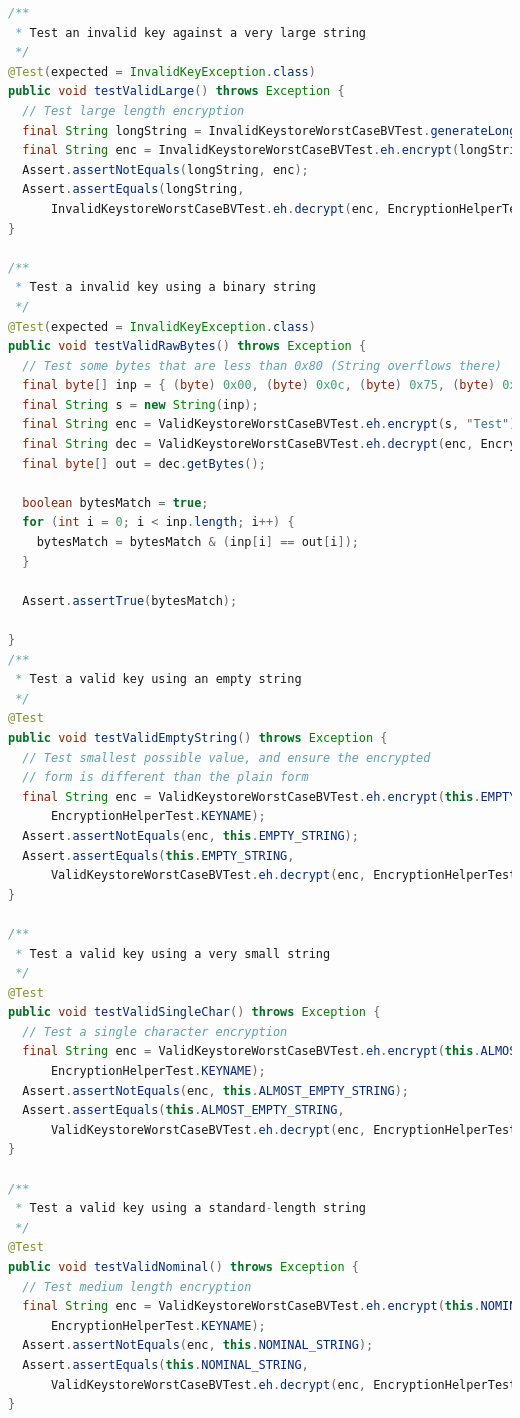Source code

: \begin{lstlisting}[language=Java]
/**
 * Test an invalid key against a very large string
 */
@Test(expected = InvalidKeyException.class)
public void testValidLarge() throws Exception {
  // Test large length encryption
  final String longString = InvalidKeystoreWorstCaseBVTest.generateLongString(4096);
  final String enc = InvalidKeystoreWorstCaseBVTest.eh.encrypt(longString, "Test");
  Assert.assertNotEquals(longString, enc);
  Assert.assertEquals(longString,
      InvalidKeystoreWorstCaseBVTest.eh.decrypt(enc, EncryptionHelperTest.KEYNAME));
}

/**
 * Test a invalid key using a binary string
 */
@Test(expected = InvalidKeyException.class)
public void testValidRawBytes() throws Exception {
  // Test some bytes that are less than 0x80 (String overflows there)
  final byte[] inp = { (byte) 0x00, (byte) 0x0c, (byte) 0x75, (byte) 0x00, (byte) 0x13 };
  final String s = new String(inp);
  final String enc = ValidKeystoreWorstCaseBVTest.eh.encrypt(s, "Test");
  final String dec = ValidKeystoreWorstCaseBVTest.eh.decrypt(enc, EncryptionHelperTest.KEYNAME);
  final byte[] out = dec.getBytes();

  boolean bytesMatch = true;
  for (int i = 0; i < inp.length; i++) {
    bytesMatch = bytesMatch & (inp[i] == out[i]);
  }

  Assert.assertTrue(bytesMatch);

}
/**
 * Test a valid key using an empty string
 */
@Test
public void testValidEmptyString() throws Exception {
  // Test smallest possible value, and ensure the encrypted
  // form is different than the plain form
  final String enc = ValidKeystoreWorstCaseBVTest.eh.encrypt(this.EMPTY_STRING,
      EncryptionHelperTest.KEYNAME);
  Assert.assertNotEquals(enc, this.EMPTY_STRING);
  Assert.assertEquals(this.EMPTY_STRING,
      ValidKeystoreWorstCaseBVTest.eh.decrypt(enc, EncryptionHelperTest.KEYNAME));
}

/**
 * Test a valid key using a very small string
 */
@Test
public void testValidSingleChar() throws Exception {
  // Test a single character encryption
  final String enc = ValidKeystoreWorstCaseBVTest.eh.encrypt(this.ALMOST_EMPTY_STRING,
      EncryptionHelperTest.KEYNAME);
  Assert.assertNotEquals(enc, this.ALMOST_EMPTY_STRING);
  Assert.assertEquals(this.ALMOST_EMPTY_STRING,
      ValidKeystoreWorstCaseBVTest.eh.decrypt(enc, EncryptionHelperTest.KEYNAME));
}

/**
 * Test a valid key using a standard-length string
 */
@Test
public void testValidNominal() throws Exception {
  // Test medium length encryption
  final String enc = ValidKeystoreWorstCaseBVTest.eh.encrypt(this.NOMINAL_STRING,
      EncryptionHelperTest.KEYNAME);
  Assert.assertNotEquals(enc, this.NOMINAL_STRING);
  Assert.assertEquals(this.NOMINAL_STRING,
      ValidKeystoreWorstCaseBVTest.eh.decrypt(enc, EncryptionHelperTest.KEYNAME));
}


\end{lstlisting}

...

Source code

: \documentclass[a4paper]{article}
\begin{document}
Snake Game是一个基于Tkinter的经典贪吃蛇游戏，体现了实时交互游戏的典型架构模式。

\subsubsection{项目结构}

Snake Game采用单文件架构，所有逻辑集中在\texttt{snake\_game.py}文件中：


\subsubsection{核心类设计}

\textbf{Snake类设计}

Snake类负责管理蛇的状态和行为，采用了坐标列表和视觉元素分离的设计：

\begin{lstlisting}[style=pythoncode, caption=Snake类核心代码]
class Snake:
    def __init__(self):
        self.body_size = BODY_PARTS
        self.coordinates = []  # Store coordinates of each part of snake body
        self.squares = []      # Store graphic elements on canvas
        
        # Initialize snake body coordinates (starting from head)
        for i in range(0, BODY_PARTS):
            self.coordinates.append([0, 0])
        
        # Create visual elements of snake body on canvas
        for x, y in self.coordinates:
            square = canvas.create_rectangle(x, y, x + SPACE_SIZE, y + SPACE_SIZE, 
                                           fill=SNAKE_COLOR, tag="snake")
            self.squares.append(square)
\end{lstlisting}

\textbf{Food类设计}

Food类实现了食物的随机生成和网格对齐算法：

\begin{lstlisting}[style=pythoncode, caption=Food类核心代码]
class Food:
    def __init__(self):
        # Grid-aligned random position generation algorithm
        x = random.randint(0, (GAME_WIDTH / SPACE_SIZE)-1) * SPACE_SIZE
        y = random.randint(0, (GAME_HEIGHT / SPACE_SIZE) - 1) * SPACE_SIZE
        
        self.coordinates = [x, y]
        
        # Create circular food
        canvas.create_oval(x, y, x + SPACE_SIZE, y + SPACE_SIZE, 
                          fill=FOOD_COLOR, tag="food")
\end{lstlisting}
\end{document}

== Task ==
Output only an exact transcription of the lines above from the one with "for x, y in" up to and including the one with "# Grid-aligned random".

== Your solution ==
        for x, y in self.coordinates:
            square = canvas.create_rectangle(x, y, x + SPACE_SIZE, y + SPACE_SIZE, 
                                           fill=SNAKE_COLOR, tag="snake")
            self.squares.append(square)
\end{lstlisting}

\textbf{Food类设计}

Food类实现了食物的随机生成和网格对齐算法：

\begin{lstlisting}[style=pythoncode, caption=Food类核心代码]
class Food:
    def __init__(self):
        # Grid-aligned random position generation algorithm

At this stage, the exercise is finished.